EXERCISE PROMPT: Check each line of the entries below for the word "private", then state how many lines have it and nothing more.

*** AVAILABLE DATA ***

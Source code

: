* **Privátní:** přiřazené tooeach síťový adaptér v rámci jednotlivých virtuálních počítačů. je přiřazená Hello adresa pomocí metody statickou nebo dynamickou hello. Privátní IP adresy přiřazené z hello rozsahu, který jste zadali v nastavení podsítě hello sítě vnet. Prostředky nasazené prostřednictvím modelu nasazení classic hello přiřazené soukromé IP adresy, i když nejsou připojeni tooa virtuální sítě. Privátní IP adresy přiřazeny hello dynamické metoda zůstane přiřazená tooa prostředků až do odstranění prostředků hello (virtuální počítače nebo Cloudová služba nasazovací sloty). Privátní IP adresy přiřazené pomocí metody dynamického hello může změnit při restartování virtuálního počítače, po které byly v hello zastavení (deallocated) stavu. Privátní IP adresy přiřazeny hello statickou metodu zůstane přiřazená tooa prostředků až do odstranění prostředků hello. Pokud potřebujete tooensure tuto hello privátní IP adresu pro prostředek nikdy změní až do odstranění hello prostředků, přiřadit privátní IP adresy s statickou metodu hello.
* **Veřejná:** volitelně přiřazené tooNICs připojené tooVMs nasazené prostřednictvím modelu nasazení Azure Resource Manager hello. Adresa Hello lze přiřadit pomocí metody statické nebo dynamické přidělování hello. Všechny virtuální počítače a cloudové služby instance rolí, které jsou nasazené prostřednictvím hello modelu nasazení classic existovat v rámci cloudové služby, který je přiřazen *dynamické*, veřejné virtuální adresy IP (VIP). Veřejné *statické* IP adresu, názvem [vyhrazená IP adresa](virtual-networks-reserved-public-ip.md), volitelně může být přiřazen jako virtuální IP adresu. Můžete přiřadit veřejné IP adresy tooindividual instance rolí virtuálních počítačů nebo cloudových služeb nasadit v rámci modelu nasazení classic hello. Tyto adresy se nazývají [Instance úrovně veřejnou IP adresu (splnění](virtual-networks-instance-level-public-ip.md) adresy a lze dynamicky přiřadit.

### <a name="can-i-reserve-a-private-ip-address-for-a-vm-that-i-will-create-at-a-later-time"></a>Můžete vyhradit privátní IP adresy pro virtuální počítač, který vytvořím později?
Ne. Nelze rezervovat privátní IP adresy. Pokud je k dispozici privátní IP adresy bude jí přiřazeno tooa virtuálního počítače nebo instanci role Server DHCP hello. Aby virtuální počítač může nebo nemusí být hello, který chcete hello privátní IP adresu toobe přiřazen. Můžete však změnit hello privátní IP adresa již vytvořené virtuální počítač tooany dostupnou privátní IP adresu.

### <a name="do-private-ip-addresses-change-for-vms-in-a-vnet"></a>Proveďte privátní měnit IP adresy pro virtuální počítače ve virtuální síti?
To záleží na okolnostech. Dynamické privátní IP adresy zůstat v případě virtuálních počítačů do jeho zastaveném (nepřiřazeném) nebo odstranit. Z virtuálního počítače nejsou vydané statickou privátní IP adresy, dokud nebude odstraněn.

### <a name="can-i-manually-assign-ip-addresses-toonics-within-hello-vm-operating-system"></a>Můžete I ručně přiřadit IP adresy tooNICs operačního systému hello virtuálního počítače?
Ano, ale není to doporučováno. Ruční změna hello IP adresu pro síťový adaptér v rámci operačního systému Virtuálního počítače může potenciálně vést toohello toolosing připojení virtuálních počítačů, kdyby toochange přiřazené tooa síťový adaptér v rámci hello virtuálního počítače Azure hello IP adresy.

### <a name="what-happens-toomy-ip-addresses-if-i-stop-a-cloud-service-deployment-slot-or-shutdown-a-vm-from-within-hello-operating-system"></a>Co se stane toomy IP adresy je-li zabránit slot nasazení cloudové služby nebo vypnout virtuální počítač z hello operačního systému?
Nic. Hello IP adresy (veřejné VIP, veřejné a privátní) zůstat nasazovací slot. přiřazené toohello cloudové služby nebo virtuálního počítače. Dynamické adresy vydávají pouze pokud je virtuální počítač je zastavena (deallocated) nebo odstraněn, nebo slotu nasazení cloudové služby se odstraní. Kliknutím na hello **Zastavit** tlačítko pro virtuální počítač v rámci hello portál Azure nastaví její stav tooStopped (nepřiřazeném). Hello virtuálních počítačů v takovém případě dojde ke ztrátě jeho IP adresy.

***

WRITTEN RESPONSE: 2